# [TASK DETAILS]
Without the pictures, give every record again exactly.

# [AVAILABLE RECORDS]

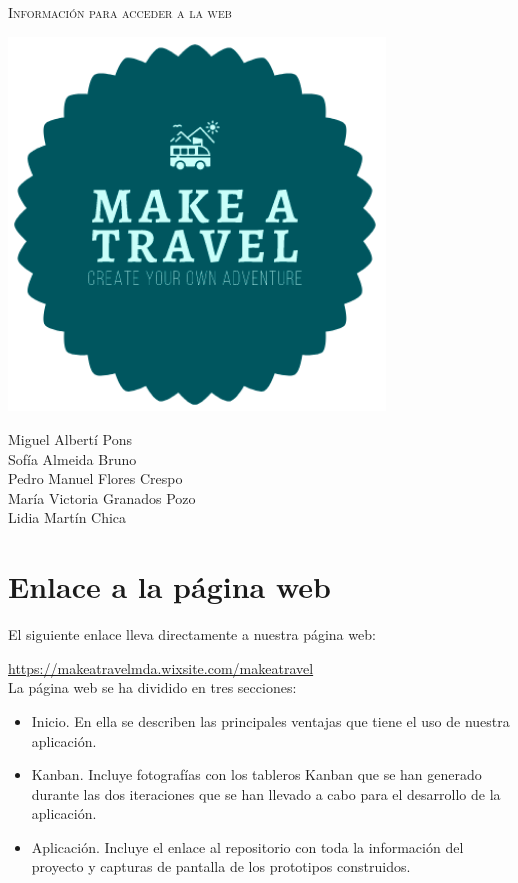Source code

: \documentclass[11pt]{article}
\begin{document}
\begin{titlepage}
\centering
\vspace{4.5cm}
{\scshape\LARGE Información para acceder a la web \par}
\vspace{1.5cm}

\includegraphics[width=10cm]{Logo}

\vspace{3cm}
{\scshape\large \par}
\vspace{0.5cm}

{Miguel Albertí Pons\\
Sofía Almeida Bruno\\
Pedro Manuel Flores Crespo\\
María Victoria Granados Pozo\\
Lidia Martín Chica
\par}

\end{titlepage}
\newpage

\section{Enlace a la página web}
El siguiente enlace lleva directamente a nuestra página web: 

\url{https://makeatravelmda.wixsite.com/makeatravel} \\

La página web se ha dividido en tres secciones:
\begin{itemize}
\item Inicio. En ella se describen las principales ventajas que tiene el uso de nuestra aplicación.
\item Kanban. Incluye fotografías con los tableros Kanban que se han generado durante las dos iteraciones que se han llevado a cabo para el desarrollo de la aplicación.
\item Aplicación. Incluye el enlace al repositorio con toda la información del proyecto y capturas de pantalla de los prototipos construidos.
\end{itemize} 
\end{document}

# [SOLUTION TO THE EXERCISE]
Source code

: \documentclass[11pt]{article}
\begin{document}
\begin{titlepage}
\centering
\vspace{4.5cm}
{\scshape\LARGE Información para acceder a la web \par}
\vspace{1.5cm}

\includegraphics[width=10cm]{Logo}

\vspace{3cm}
{\scshape\large \par}
\vspace{0.5cm}

{Miguel Albertí Pons\\
Sofía Almeida Bruno\\
Pedro Manuel Flores Crespo\\
María Victoria Granados Pozo\\
Lidia Martín Chica
\par}

\end{titlepage}
\newpage

\section{Enlace a la página web}
El siguiente enlace lleva directamente a nuestra página web: 

\url{https://makeatravelmda.wixsite.com/makeatravel} \\

La página web se ha dividido en tres secciones:
\begin{itemize}
\item Inicio. En ella se describen las principales ventajas que tiene el uso de nuestra aplicación.
\item Kanban. Incluye fotografías con los tableros Kanban que se han generado durante las dos iteraciones que se han llevado a cabo para el desarrollo de la aplicación.
\item Aplicación. Incluye el enlace al repositorio con toda la información del proyecto y capturas de pantalla de los prototipos construidos.
\end{itemize} 
\end{document}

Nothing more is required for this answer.